Он бежал и всё больше не узнавал ни своей избы, ни деревни.

Вытравленным, посеревшим зрением глядел он на пригорок, и всё там представлялось ему серым и незнакомым: сиротливо-серые избы, серые вётлы, серые огороды, сбегавшие вниз по бугру, серые ставни на каких-то потухших, незрячих окнах родной избы… И вся деревня казалась жалко обнажённой под куда-то отдалившимся, ставшим вдруг равнодушно-бездонным небом, будто неба и не было вовсе, будто его сорвало и унесло, как срывает и уносит крышу над обжитым и казавшимся надёжным прибежищем.

Не хотелось Касьяну сейчас в деревню, не тянуло его и домой. Ему чудилось, будто их изба тоже стояла без крыши, обезглавленная до самого сруба, с развёрстой дырой в серую пустоту, и он, всё более раздражаясь, не понимал, почему так рвётся туда Натаха, где уже нельзя было ни спрятаться, ни укрыться.

— Да не беги ты как полоумная! Сядь, отдохни перед горой-то!

— Ничего уж…

— Экая дура!

— Теперь вот оно, добежали.

— Да ведь не пожар, успеется.

— Кабы б не пожар…

— Па, а па! — вскинул на отца возбуждённый взгляд Сергунок. — А тебе чего дадут: ружьё или наган?

Касьян досадливо озирнулся на Сергунка, но тот, должно быть, воображая себе всё это весёлой игрой в казаки-разбойники, горделиво посматривал на крупно шагавшего отца, и Касьян сказал:

— Ружьё, Серёжа, ружьё.

— А ты стрелять умеешь?

— Да помолчи ты…

— Ну, пап!

— Чего уж там не уметь: заряжай да пали.

Невольно перекидываясь в те годы, когда отбывал действительную, Касьян с неприятным смущением, однако, вспомнил, что не часто доводилось стрелять из винтовки: день-деньской, бывало, с мешками да тюками, с лошадьми да навозом. Не нужно оно было ни для какой надобности, это самое ружьё.

— Ружьё лучше! — распалял себя мальчишеским разговором Сергунок. — К ружью можно штык привинтить. Пырнул — и дух вон.

— Ага, можно и штык…

— Штык, он во-острый! Я видел у Веньки Зябы. Он у них в амбаре под латвиной спрятан. Только весь поржаветый.

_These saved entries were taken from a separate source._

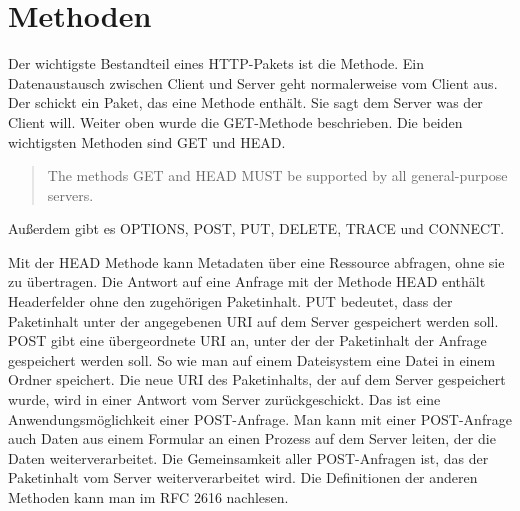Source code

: \documentclass{llncs}
\begin{document}
\section{Methoden}
Der wichtigste Bestandteil eines HTTP-Pakets ist die Methode. Ein Datenaustausch zwischen Client und Server geht normalerweise vom Client aus. Der schickt ein Paket, das eine Methode enthält. Sie sagt dem Server was der Client will. Weiter oben wurde die GET-Methode beschrieben. Die beiden wichtigsten Methoden sind GET und HEAD. \begin{quote} The methods GET and HEAD MUST be supported by all general-purpose servers.\cite{Fielding1999} \end{quote}
Außerdem gibt es OPTIONS, POST, PUT, DELETE, TRACE und CONNECT. 

Mit der HEAD Methode kann Metadaten über eine Ressource abfragen, ohne sie zu übertragen. Die Antwort auf eine Anfrage mit der Methode HEAD enthält Headerfelder ohne den zugehörigen Paketinhalt.  PUT bedeutet, dass der Paketinhalt unter der angegebenen URI auf dem Server gespeichert werden soll. POST gibt eine übergeordnete URI an, unter der der Paketinhalt der Anfrage gespeichert werden soll. So wie man auf einem Dateisystem eine Datei in einem Ordner speichert. Die neue URI des Paketinhalts, der auf dem Server gespeichert wurde, wird in einer Antwort vom Server zurückgeschickt. Das ist eine Anwendungsmöglichkeit einer POST-Anfrage. Man kann mit einer POST-Anfrage auch Daten aus einem Formular an einen Prozess auf dem Server leiten, der die Daten weiterverarbeitet.
Die Gemeinsamkeit aller POST-Anfragen ist, das der Paketinhalt vom Server weiterverarbeitet wird. Die Definitionen der anderen Methoden kann man im RFC 2616 nachlesen.
\end{document}
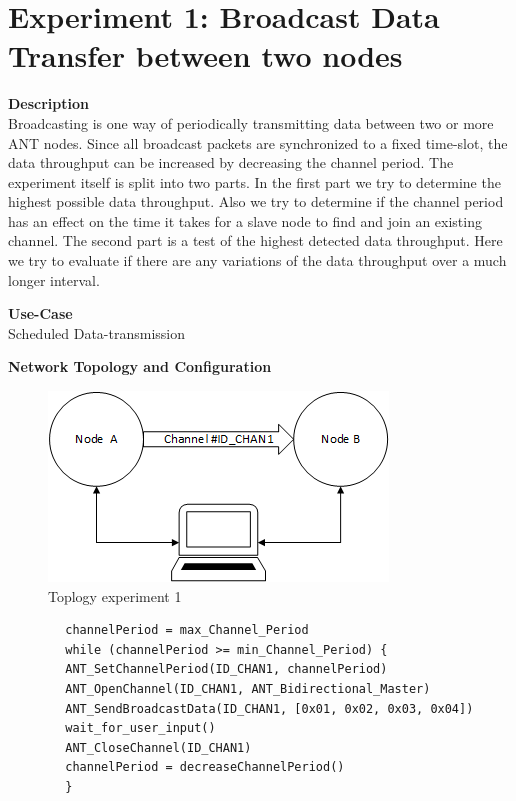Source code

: \section{Experiment 1: Broadcast Data Transfer between two nodes}
\begin{description} 
	\item{\textbf{Description}} \hfill \\ Broadcasting is one way of periodically transmitting data between two or more ANT nodes. Since all broadcast packets are synchronized to a fixed time-slot, the data throughput can be increased by decreasing the channel period. The experiment itself is split into two parts. In the first part we try to determine the highest possible data throughput. Also we try to determine if the channel period has an effect on the time it takes for a slave node to find and join an existing channel. The second part is a test of the highest detected data throughput. Here we try to evaluate if there are any variations of the data throughput over a much longer interval.	
	\item{\textbf{Use-Case}} \hfill \\ Scheduled Data-transmission	
	\item{\textbf{Network Topology and Configuration}} \hfill \\ 
	\begin{figure}[H]
		\centering
		\includegraphics[scale=1]{content/images/exp_topo.png}
		\caption{Toplogy experiment 1}
	\end{figure}
	\begin{code}[H]
		\begin{verbatim}
		channelPeriod = max_Channel_Period
		while (channelPeriod >= min_Channel_Period) {
		ANT_SetChannelPeriod(ID_CHAN1, channelPeriod)
		ANT_OpenChannel(ID_CHAN1, ANT_Bidirectional_Master)
		ANT_SendBroadcastData(ID_CHAN1, [0x01, 0x02, 0x03, 0x04])
		wait_for_user_input()
		ANT_CloseChannel(ID_CHAN1)
		channelPeriod = decreaseChannelPeriod()
		}
		\end{verbatim}
		\caption{Broadcast data single channel (Master)}\label{lst:mExp1}
	\end{code}
	

\end{description}
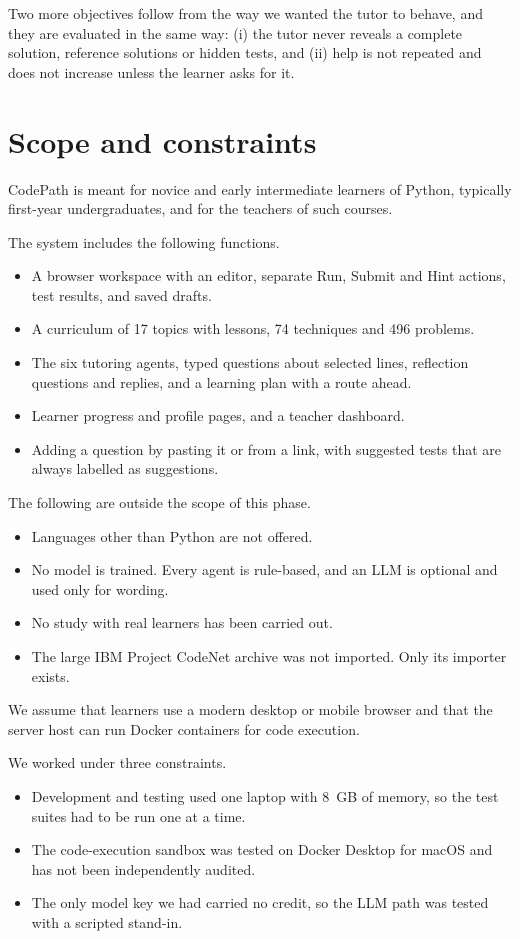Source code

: Two more objectives follow from the way we wanted the tutor to behave, and they are evaluated in the same way: (i) the tutor never reveals a complete solution, reference solutions or hidden tests, and (ii) help is not repeated and does not increase unless the learner asks for it.

\section{Scope and constraints}
CodePath is meant for novice and early intermediate learners of Python, typically first-year undergraduates, and for the teachers of such courses.

The system includes the following functions.
\begin{itemize}
\item A browser workspace with an editor, separate Run, Submit and Hint actions, test results, and saved drafts.
\item A curriculum of 17 topics with lessons, 74 techniques and 496 problems.
\item The six tutoring agents, typed questions about selected lines, reflection questions and replies, and a learning plan with a route ahead.
\item Learner progress and profile pages, and a teacher dashboard.
\item Adding a question by pasting it or from a link, with suggested tests that are always labelled as suggestions.
\end{itemize}

The following are outside the scope of this phase.
\begin{itemize}
\item Languages other than Python are not offered.
\item No model is trained. Every agent is rule-based, and an LLM is optional and used only for wording.
\item No study with real learners has been carried out.
\item The large IBM Project CodeNet archive was not imported. Only its importer exists.
\end{itemize}

We assume that learners use a modern desktop or mobile browser and that the server host can run Docker containers for code execution.

We worked under three constraints.
\begin{itemize}
\item Development and testing used one laptop with 8~GB of memory, so the test suites had to be run one at a time.
\item The code-execution sandbox was tested on Docker Desktop for macOS and has not been independently audited.
\item The only model key we had carried no credit, so the LLM path was tested with a scripted stand-in.
\end{itemize}

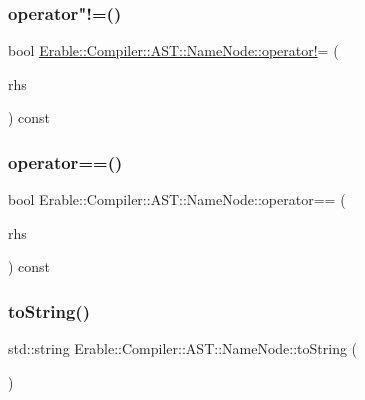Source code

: \subsubsection{\texorpdfstring{operator"!=()}{operator!=()}}
{\footnotesize\ttfamily bool \mbox{\hyperlink{_old___symbols_8cpp_a97d4f78b45720ac94460bcecd041ac57}{Erable\+::\+Compiler\+::\+A\+S\+T\+::\+Name\+Node\+::operator!}}= (\begin{DoxyParamCaption}\item[{const \mbox{\hyperlink{struct_erable_1_1_compiler_1_1_a_s_t_1_1_name_node}{Name\+Node}} \&}]{rhs }\end{DoxyParamCaption}) const}

\mbox{\label{struct_erable_1_1_compiler_1_1_a_s_t_1_1_name_node_a31f385a6b5c3b57e3bdaf4e15dbd4c09}} 
\subsubsection{\texorpdfstring{operator==()}{operator==()}}
{\footnotesize\ttfamily bool Erable\+::\+Compiler\+::\+A\+S\+T\+::\+Name\+Node\+::operator== (\begin{DoxyParamCaption}\item[{const \mbox{\hyperlink{struct_erable_1_1_compiler_1_1_a_s_t_1_1_name_node}{Name\+Node}} \&}]{rhs }\end{DoxyParamCaption}) const}

\mbox{\label{struct_erable_1_1_compiler_1_1_a_s_t_1_1_name_node_acc5b111aaee85751704e583fb9c57e92}} 
\subsubsection{\texorpdfstring{toString()}{toString()}}
{\footnotesize\ttfamily std\+::string Erable\+::\+Compiler\+::\+A\+S\+T\+::\+Name\+Node\+::to\+String (\begin{DoxyParamCaption}{ }\end{DoxyParamCaption})}



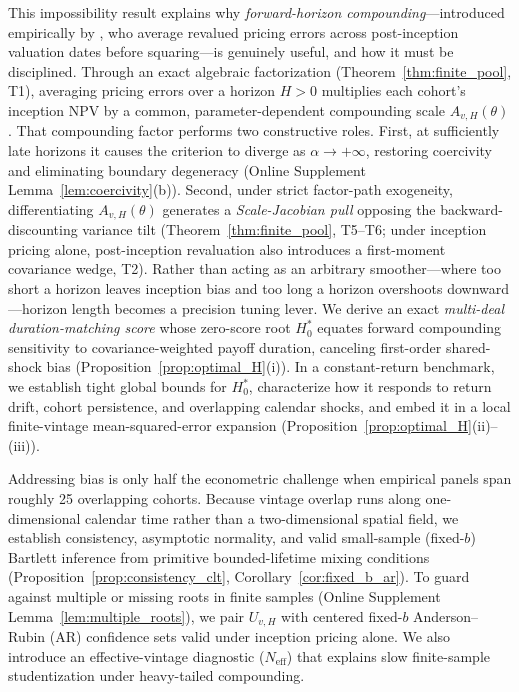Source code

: \documentclass[12pt]{article}
\begin{document}
This impossibility result explains why \emph{forward-horizon compounding}---introduced empirically by \citet[eq.~4]{TP24}, who average revalued pricing errors across post-inception valuation dates before squaring---is genuinely useful, and how it must be disciplined.
Through an exact algebraic factorization (Theorem~\ref{thm:finite_pool}, T1), averaging pricing errors over a horizon $H > 0$ multiplies each cohort's inception NPV by a common, parameter-dependent compounding scale $A_{v,H}(\theta)$.
That compounding factor performs two constructive roles.
First, at sufficiently late horizons it causes the criterion to diverge as $\alpha \to +\infty$, restoring coercivity and eliminating boundary degeneracy (Online Supplement Lemma~\ref{lem:coercivity}(b)).
Second, under strict factor-path exogeneity, differentiating $A_{v,H}(\theta)$ generates a \emph{Scale-Jacobian pull} opposing the backward-discounting variance tilt (Theorem~\ref{thm:finite_pool}, T5--T6; under inception pricing alone, post-inception revaluation also introduces a first-moment covariance wedge, T2).
Rather than acting as an arbitrary smoother---where too short a horizon leaves inception bias and too long a horizon overshoots downward---horizon length becomes a precision tuning lever.
We derive an exact \emph{multi-deal duration-matching score} whose zero-score root $H_0^\ast$ equates forward compounding sensitivity to covariance-weighted payoff duration, canceling first-order shared-shock bias (Proposition~\ref{prop:optimal_H}(i)).
In a constant-return benchmark, we establish tight global bounds for $H_0^\ast$, characterize how it responds to return drift, cohort persistence, and overlapping calendar shocks, and embed it in a local finite-vintage mean-squared-error expansion (Proposition~\ref{prop:optimal_H}(ii)--(iii)).

Addressing bias is only half the econometric challenge when empirical panels span roughly 25 overlapping cohorts.
Because vintage overlap runs along one-dimensional calendar time rather than a two-dimensional spatial field, we establish consistency, asymptotic normality, and valid small-sample (fixed-$b$) Bartlett inference \citep{KV05,LLSW18} from primitive bounded-lifetime mixing conditions (Proposition~\ref{prop:consistency_clt}, Corollary~\ref{cor:fixed_b_ar}).
To guard against multiple or missing roots in finite samples (Online Supplement Lemma~\ref{lem:multiple_roots}), we pair $U_{v,H}$ with centered fixed-$b$ Anderson--Rubin (AR) confidence sets \citep{AR49,SW00} valid under inception pricing alone.
We also introduce an effective-vintage diagnostic ($N_{\mathrm{eff}}$) that explains slow finite-sample studentization under heavy-tailed compounding.
\end{document}
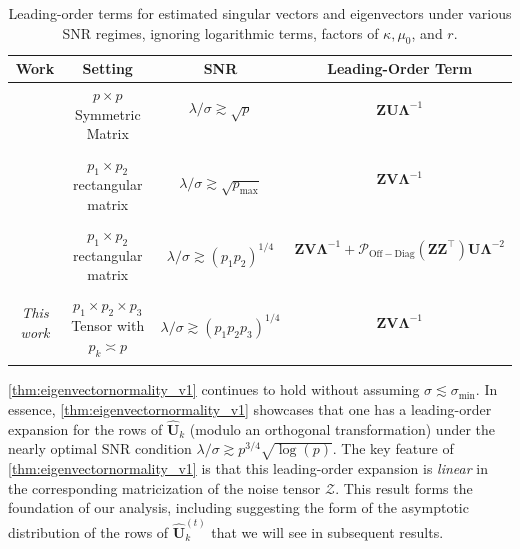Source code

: \documentclass[10pt]{article}
\newcommand{\0}{{\mathbf{0}}}
\newcommand{\1}{{\mathbf{1}}}
\newcommand{\U}{{\mathbf{U}}}
\renewcommand{\citet}{\cite}
\renewcommand{\t}{^{\top}}
\newcommand{\uhat}{\mathbf{\hat{U}}}
\newcommand{\inv}{^{-1}}
\renewcommand{\hat}{\widehat}
\renewcommand{\hat}{\widehat}
\begin{document}
 
 
  \begin{center}
 \begin{table} 
\begin{tabular}{|c|c|c|c|}
\hline
Work & Setting & SNR & Leading-Order Term \\
\hline 
\citet{chen_spectral_2021} & \multirow{2}{6em}{$p \times p$ Symmetric Matrix} & $\lambda/\sigma \gtrsim \sqrt{p}$ & $\mathbf{Z} \mathbf{U} \mathbf{\Lambda}\inv$ \\ &&& \\ &&& \\
\hline
\citet{agterberg_entrywise_2022} & \multirow{2}{6em}{$p_1 \times p_2$ rectangular matrix} & \multirow{2}{6em}{$\lambda/\sigma \gtrsim \sqrt{p_{\max}}$} & $\mathbf{Z} \mathbf{V} \mathbf{\Lambda}\inv$ \\ &&& \\ &&& \\
\hline
\citet{yan_inference_2021} & \multirow{2}{6em}{$p_1 \times p_2$ rectangular matrix} & \multirow{2}{8em}{$\lambda/\sigma \gtrsim (p_1 p_2)^{1/4}$} & $\mathbf{Z} \mathbf{V} \mathbf{\Lambda}\inv + \mathcal{P}_{\mathrm{Off-Diag}}( \mathbf{Z Z}\t ) \U \mathbf{\Lambda}^{-2}$ \\ &&& \\ &&& \\
\hline
\emph{This work} & \multirow{2}{6em}{$p_1 \times p_2 \times p_3$ Tensor with $p_k \asymp p$} & \multirow{2}{9em}{$\lambda/\sigma \gtrsim (p_1 p_2 p_3)^{1/4}$ } & $\mathbf{Z} \mathbf{V} \mathbf{\Lambda}\inv$ \\ &&& \\ &&& \\\hline
\end{tabular}
\caption{Leading-order terms for estimated singular vectors and eigenvectors under various SNR regimes, ignoring logarithmic terms, factors of $\kappa,\mu_0$, and $r$.  \label{tbl:eigenvectorcomparison}}
\end{table}
\end{center}
 
 \cref{thm:eigenvectornormality_v1} continues to hold without assuming $\sigma \lesssim \sigma_{\min}$. In essence, \cref{thm:eigenvectornormality_v1} showcases that one has a leading-order expansion for the rows of $\uhat_k$ (modulo an orthogonal transformation) under the nearly optimal SNR condition $\lambda/\sigma \gtrsim p^{3/4} \sqrt{\log(p)}$.  The key feature of \cref{thm:eigenvectornormality_v1} is that this leading-order expansion is \emph{linear} in the corresponding matricization of the noise tensor $\mathcal{Z}$. This result forms the foundation of our  analysis, including suggesting the form of the asymptotic distribution of the rows of $\uhat_k^{(t)}$ that we will see in subsequent results. %
 
\end{document}
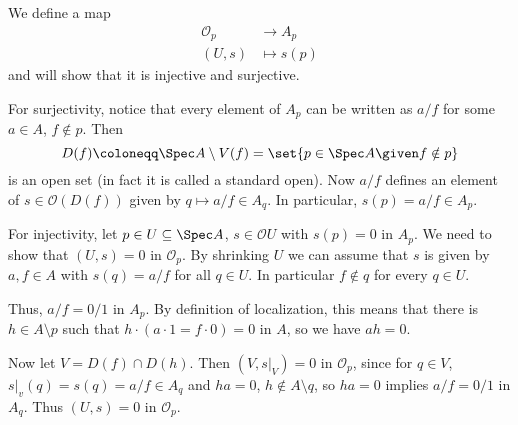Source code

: We define a map
\begin{align*}
	\mathcal{O}_p&\to A_p\\
	(U, s)&\mapsto s(p)
\end{align*}
and will show that it is injective and surjective.

For surjectivity, notice that every element of $A_p$ can be written as
$a/f$ for some $a \in A$, $f \notin p$. Then
\[ D(f)\coloneqq \Spec A\setminus V(f) = \set{p \in \Spec A\given f\notin p} \]
is an open set (in fact it is called a standard open). Now $a/f$ defines an
element of $s \in \mathcal{O}(D(f))$ given by $q\mapsto a/f \in A_q$.
In particular, $s(p) = a/f \in A_p$.

For injectivity, let $p \in U \subseteq \Spec A$, $s \in \mathcal{O}U$ with $s(p) = 0$ in
$A_p$. We need to show that $(U, s) = 0$ in $\mathcal{O}_p$. By shrinking $U$
we can assume that $s$ is given by $a, f \in A$ with $s(q) = a/f$ for all $q \in U$.
In particular $f\notin q$ for every $q \in U$.

Thus, $a/f = 0/1$ in $A_p$. By definition of localization, this means that there
is $h \in A\setminus p$ such that  $h\cdot(a\cdot 1 = f\cdot 0) = 0$ in $A$,
so we have $ah = 0$.

Now let $V = D(f)\cap D(h)$. Then $(V, s|_V) = 0$ in $\mathcal{O}_p$, since
for $q \in V$, $s|_v(q) = s(q) = a/f \in A_q$ and $ha = 0$, $h \notin A\setminus q$,
so $ha = 0$ implies $a/f = 0/1$ in $A_q$. Thus $(U, s) = 0$ in $\mathcal{O}_p$.

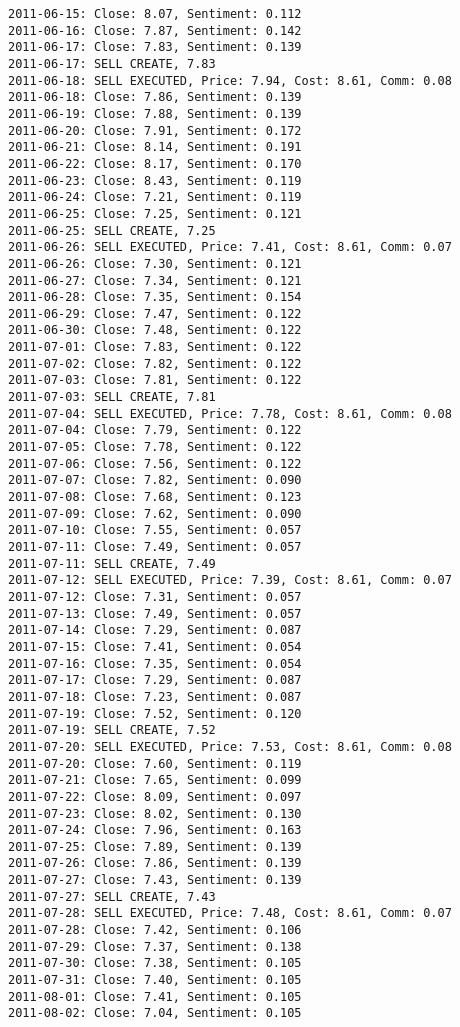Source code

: \documentclass[11pt]{article}
\begin{document}
\begin{Verbatim}[commandchars=\\\{\}]
2011-06-15: Close: 8.07, Sentiment: 0.112
2011-06-16: Close: 7.87, Sentiment: 0.142
2011-06-17: Close: 7.83, Sentiment: 0.139
2011-06-17: SELL CREATE, 7.83
2011-06-18: SELL EXECUTED, Price: 7.94, Cost: 8.61, Comm: 0.08
2011-06-18: Close: 7.86, Sentiment: 0.139
2011-06-19: Close: 7.88, Sentiment: 0.139
2011-06-20: Close: 7.91, Sentiment: 0.172
2011-06-21: Close: 8.14, Sentiment: 0.191
2011-06-22: Close: 8.17, Sentiment: 0.170
2011-06-23: Close: 8.43, Sentiment: 0.119
2011-06-24: Close: 7.21, Sentiment: 0.119
2011-06-25: Close: 7.25, Sentiment: 0.121
2011-06-25: SELL CREATE, 7.25
2011-06-26: SELL EXECUTED, Price: 7.41, Cost: 8.61, Comm: 0.07
2011-06-26: Close: 7.30, Sentiment: 0.121
2011-06-27: Close: 7.34, Sentiment: 0.121
2011-06-28: Close: 7.35, Sentiment: 0.154
2011-06-29: Close: 7.47, Sentiment: 0.122
2011-06-30: Close: 7.48, Sentiment: 0.122
2011-07-01: Close: 7.83, Sentiment: 0.122
2011-07-02: Close: 7.82, Sentiment: 0.122
2011-07-03: Close: 7.81, Sentiment: 0.122
2011-07-03: SELL CREATE, 7.81
2011-07-04: SELL EXECUTED, Price: 7.78, Cost: 8.61, Comm: 0.08
2011-07-04: Close: 7.79, Sentiment: 0.122
2011-07-05: Close: 7.78, Sentiment: 0.122
2011-07-06: Close: 7.56, Sentiment: 0.122
2011-07-07: Close: 7.82, Sentiment: 0.090
2011-07-08: Close: 7.68, Sentiment: 0.123
2011-07-09: Close: 7.62, Sentiment: 0.090
2011-07-10: Close: 7.55, Sentiment: 0.057
2011-07-11: Close: 7.49, Sentiment: 0.057
2011-07-11: SELL CREATE, 7.49
2011-07-12: SELL EXECUTED, Price: 7.39, Cost: 8.61, Comm: 0.07
2011-07-12: Close: 7.31, Sentiment: 0.057
2011-07-13: Close: 7.49, Sentiment: 0.057
2011-07-14: Close: 7.29, Sentiment: 0.087
2011-07-15: Close: 7.41, Sentiment: 0.054
2011-07-16: Close: 7.35, Sentiment: 0.054
2011-07-17: Close: 7.29, Sentiment: 0.087
2011-07-18: Close: 7.23, Sentiment: 0.087
2011-07-19: Close: 7.52, Sentiment: 0.120
2011-07-19: SELL CREATE, 7.52
2011-07-20: SELL EXECUTED, Price: 7.53, Cost: 8.61, Comm: 0.08
2011-07-20: Close: 7.60, Sentiment: 0.119
2011-07-21: Close: 7.65, Sentiment: 0.099
2011-07-22: Close: 8.09, Sentiment: 0.097
2011-07-23: Close: 8.02, Sentiment: 0.130
2011-07-24: Close: 7.96, Sentiment: 0.163
2011-07-25: Close: 7.89, Sentiment: 0.139
2011-07-26: Close: 7.86, Sentiment: 0.139
2011-07-27: Close: 7.43, Sentiment: 0.139
2011-07-27: SELL CREATE, 7.43
2011-07-28: SELL EXECUTED, Price: 7.48, Cost: 8.61, Comm: 0.07
2011-07-28: Close: 7.42, Sentiment: 0.106
2011-07-29: Close: 7.37, Sentiment: 0.138
2011-07-30: Close: 7.38, Sentiment: 0.105
2011-07-31: Close: 7.40, Sentiment: 0.105
2011-08-01: Close: 7.41, Sentiment: 0.105
2011-08-02: Close: 7.04, Sentiment: 0.105

\end{Verbatim}
\end{document}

— Што, говоришь, в амбаре? — вяло переспросил Касьян, занятый своими мыслями.

— Да штык! У Веньки у Зябы.

— A-а! Ну-ну…

— Вот бы мне такой! Я бы наточил его — ой-ёй! Раз их, р-раз! Да, пап? И готово!

— Кого это?

— Всех врагов! А чего они лезут.

— А мне стык? — подхватил новое слово Митюнька. — Я тоза хоцю сты-ык!

— Тебе нельзя, — важно отказал Сергунок. — Он колется, понял?

— Мозно-о!

— А ну, хватит вам про штыки! — оборвала парнишек Натаха. — Тоже мне, колольщики. Вот возьму булавку да языки и накыляю, штоб чего не след не мололи.

Уже наверху, на въезде в село, Касьян ссадил с себя Митюньку и, не глядя на жену, сказал:

— Схожу в колхоз, разузнаю. А вы ступайте домой, нечего вам там делать.

И, ещё не отдышавшись, Касьян полез за кисетом, за мужицкой утехой во всякой беде. Он крутил косулю, и пальцы его непослушно дрожали, просыпая махру.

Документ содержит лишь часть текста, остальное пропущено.